Corresponding to the above computer storage medium, in one embodiment, there is also provided a computer device, including a memory, a processor, and a computer program stored on the memory and executable on the processor, where the processor implements the method for detecting a screen maintenance feature of a device according to any one of the above embodiments when the processor executes the program.
The computer device may be a terminal, and its internal structure may be as shown in fig. 5. The computer device includes a processor, a memory, a network interface, a display screen, and an input device connected by a system bus. Wherein the processor of the computer device is configured to provide computing and control capabilities. The memory of the computer device includes a non-volatile storage medium and an internal memory. The non-volatile storage medium stores an operating system and a computer program.
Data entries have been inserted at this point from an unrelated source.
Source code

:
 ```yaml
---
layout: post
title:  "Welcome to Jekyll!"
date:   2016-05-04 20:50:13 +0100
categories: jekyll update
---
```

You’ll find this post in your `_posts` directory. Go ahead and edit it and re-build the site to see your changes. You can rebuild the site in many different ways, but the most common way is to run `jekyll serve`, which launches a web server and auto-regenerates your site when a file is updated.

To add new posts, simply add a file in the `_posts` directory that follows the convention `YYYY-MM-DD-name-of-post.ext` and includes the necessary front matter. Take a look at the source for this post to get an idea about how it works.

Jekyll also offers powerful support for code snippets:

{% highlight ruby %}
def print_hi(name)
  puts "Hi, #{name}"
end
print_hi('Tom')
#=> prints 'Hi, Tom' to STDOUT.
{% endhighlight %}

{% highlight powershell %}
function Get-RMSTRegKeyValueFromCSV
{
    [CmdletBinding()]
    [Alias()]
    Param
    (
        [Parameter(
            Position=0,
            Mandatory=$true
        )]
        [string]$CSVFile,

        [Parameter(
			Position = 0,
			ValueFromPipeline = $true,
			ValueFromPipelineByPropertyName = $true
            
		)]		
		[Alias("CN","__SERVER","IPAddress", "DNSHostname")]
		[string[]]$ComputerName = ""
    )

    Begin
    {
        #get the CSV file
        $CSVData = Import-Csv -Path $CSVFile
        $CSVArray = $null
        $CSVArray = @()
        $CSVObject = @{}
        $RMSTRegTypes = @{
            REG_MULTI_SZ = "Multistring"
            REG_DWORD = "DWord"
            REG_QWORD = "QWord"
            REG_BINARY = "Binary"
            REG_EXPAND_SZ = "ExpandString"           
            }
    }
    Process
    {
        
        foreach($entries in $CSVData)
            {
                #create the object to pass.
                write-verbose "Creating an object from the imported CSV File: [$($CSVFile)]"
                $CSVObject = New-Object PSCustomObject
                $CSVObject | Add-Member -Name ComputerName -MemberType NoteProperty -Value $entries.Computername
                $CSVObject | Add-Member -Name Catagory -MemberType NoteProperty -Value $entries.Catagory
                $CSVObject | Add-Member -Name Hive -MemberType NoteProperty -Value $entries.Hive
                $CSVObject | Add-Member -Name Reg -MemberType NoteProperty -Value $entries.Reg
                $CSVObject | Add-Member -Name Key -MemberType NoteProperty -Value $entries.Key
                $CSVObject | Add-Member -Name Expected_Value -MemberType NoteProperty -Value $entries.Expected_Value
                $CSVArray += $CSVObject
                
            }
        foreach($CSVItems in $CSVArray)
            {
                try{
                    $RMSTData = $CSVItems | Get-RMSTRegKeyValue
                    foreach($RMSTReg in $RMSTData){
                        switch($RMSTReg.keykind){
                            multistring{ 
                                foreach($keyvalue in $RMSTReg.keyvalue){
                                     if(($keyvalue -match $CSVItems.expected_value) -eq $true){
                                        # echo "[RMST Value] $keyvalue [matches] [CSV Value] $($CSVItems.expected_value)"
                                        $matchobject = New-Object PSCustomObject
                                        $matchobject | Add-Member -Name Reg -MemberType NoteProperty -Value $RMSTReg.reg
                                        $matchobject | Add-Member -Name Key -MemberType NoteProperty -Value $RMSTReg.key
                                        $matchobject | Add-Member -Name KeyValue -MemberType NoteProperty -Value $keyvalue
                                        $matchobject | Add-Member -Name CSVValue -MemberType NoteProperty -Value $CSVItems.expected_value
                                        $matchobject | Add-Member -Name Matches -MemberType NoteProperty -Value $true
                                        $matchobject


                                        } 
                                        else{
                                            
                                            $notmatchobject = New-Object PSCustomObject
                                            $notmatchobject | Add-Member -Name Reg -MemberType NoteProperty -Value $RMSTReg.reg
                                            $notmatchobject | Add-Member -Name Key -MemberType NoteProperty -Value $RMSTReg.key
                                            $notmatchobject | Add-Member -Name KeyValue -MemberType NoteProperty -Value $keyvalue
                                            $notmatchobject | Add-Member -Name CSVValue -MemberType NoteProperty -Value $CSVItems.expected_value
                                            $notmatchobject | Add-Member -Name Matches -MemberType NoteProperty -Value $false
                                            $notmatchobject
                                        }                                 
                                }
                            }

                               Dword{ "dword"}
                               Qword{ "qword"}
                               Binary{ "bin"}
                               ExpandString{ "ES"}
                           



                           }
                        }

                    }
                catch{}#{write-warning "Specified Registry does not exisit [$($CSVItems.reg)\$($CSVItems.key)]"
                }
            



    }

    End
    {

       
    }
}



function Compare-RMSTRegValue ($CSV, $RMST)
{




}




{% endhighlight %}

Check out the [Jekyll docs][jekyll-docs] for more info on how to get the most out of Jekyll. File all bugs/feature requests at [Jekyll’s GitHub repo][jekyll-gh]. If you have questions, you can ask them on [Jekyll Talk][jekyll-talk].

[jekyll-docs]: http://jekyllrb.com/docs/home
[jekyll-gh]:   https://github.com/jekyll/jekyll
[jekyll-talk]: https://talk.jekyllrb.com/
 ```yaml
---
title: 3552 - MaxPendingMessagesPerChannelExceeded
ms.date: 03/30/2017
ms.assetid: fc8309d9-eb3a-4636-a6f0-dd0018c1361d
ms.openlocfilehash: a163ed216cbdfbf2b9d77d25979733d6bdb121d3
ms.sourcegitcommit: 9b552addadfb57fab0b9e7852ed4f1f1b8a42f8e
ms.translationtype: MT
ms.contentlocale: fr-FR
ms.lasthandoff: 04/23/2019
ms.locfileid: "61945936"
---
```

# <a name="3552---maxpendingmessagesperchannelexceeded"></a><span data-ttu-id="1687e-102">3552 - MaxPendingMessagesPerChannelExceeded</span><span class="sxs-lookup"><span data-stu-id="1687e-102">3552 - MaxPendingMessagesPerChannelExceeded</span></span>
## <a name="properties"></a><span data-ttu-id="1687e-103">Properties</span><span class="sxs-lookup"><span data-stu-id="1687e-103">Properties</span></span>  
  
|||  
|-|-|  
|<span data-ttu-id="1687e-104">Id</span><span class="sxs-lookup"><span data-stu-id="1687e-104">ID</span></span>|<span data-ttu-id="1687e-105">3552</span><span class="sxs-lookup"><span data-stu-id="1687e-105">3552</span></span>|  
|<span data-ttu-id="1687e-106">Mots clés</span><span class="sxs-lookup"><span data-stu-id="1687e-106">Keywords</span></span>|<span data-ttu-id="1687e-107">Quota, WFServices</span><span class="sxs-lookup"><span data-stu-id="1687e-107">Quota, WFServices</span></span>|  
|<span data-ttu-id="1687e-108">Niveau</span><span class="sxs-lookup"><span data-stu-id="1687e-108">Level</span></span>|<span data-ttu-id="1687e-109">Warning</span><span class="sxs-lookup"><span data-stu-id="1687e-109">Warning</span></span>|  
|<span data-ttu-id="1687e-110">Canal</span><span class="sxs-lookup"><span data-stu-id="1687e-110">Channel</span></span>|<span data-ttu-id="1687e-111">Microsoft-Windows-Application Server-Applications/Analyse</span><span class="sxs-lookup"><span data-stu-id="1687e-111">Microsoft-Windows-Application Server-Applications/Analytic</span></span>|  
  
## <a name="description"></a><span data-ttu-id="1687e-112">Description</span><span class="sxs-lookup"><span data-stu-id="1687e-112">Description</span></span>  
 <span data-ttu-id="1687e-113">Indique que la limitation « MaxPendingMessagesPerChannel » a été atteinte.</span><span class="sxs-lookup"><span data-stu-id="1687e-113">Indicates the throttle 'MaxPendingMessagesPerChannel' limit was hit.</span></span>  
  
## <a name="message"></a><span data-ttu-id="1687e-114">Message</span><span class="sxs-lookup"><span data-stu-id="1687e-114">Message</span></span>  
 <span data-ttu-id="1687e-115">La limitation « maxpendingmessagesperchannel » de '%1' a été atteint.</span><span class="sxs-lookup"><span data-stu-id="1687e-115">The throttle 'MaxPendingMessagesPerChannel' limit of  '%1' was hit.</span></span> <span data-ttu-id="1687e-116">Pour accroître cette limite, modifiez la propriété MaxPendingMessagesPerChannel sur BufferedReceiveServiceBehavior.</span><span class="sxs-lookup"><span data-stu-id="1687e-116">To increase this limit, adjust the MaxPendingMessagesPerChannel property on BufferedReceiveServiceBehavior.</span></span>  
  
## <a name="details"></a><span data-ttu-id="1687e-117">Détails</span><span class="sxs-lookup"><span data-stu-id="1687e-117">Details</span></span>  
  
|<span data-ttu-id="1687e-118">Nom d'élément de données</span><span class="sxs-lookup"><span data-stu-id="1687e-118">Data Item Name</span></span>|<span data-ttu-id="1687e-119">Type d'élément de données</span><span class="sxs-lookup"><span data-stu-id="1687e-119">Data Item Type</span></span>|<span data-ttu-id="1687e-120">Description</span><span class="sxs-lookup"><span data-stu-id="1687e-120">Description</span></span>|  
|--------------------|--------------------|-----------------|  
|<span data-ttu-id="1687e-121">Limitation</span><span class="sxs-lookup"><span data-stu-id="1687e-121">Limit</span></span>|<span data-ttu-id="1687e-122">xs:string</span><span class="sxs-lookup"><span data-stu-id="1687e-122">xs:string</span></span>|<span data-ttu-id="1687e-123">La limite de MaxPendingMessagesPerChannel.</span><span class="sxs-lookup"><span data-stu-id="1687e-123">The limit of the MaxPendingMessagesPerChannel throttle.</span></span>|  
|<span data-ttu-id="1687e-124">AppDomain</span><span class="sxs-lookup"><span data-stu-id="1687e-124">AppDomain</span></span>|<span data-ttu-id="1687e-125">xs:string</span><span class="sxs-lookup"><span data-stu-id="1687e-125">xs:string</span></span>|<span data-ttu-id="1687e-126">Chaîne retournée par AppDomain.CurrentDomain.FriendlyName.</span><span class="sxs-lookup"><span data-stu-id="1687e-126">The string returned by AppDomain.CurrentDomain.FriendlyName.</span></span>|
The internal memory provides an environment for the operation of the operating system and computer programs in the non-volatile storage media. The network interface of the computer device is used for communicating with an external terminal through a network connection. The computer program when executed by a processor implements a device screen maintenance feature detection method. The display screen of the computer equipment can be a liquid crystal display screen or an electronic ink display screen, the input device of the computer equipment can be a touch layer covered on the display screen, can be keys, a track ball or a touch pad arranged on the shell of the computer equipment, can also be an external keyboard, a touch pad or a mouse, and the like
According to the computer equipment, after the flash lamp image of the intelligent equipment to be detected is obtained, the exposure point area of the flash lamp image is extracted, and whether the maintenance feature exists on the equipment screen of the intelligent equipment to be detected is judged according to the gradient direction distribution and the gradient direction of the exposure point area. Based on this, by setting the environment of the flash image, the illumination environment disturbance of the flash image is reduced. Meanwhile, by means of image optimization aiming at the flash lamp image, whether maintenance features exist in a screen area of the intelligent device to be detected or not can be accurately and rapidly determined.
The technical features of the above embodiments may be arbitrarily combined, and all possible combinations of the technical features in the above embodiments are not described for brevity of description, however, as long as there is no contradiction between the combinations of the technical features, they should be considered as the scope of the description.
The foregoing examples illustrate only a few embodiments of the invention, which are described in detail and are not to be construed as limiting the scope of the invention. It should be noted that it will be apparent to those skilled in the art that several variations and modifications can be made without departing from the spirit of the invention, which are all within the scope of the invention. Accordingly, the scope of protection of the present invention is to be determined by the appended claims.